## [TASK DESCRIPTION]
Return every line of the records that includes the string "Content".

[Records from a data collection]
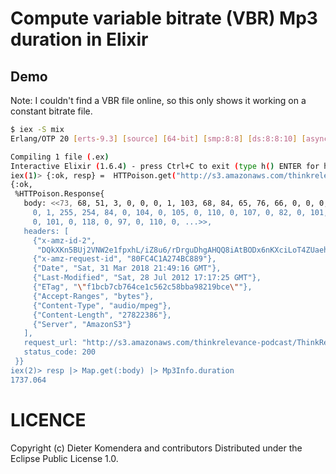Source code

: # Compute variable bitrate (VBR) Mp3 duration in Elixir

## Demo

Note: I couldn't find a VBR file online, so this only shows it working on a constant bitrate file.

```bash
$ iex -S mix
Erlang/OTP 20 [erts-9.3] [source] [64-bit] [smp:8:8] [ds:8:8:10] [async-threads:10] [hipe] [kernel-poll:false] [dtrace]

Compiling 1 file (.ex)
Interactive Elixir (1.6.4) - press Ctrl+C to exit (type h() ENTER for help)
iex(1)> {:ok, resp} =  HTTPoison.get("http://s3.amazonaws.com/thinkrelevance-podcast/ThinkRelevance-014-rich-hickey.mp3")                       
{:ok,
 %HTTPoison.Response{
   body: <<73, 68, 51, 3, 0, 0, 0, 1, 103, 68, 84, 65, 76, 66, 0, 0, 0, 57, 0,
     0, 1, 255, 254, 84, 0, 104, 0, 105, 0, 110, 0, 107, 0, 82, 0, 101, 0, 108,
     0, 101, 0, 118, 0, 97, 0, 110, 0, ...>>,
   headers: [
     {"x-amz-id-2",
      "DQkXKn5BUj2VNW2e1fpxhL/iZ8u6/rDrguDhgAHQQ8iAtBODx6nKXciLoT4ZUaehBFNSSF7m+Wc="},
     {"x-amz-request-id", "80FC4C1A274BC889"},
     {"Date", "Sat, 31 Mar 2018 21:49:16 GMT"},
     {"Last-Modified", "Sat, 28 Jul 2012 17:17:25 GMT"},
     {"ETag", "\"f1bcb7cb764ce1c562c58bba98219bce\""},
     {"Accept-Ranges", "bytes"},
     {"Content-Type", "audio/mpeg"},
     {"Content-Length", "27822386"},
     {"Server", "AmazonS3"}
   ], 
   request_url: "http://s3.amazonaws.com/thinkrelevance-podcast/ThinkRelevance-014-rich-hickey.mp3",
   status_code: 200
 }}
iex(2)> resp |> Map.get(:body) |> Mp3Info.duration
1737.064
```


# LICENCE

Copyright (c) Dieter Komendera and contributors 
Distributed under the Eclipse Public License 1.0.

* * *

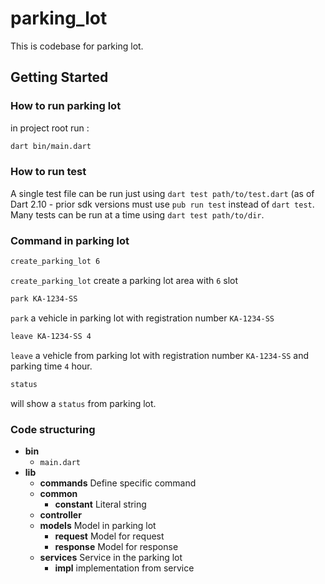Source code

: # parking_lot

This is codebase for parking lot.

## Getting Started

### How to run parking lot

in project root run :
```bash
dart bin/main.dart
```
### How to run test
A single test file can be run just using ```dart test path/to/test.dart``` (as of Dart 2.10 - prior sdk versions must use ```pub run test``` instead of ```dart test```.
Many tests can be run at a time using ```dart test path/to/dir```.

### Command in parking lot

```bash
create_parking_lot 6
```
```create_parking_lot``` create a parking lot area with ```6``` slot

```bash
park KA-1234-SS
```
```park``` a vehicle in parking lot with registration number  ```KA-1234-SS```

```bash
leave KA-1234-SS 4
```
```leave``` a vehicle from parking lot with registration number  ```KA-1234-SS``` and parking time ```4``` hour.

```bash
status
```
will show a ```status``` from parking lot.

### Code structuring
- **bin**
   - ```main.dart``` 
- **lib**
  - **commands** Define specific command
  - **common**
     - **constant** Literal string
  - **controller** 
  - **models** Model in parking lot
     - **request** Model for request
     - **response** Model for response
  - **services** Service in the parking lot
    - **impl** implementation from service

## [COMPLETED EXERCISE]
     {"Content-Type", "audio/mpeg"},
     {"Content-Length", "27822386"},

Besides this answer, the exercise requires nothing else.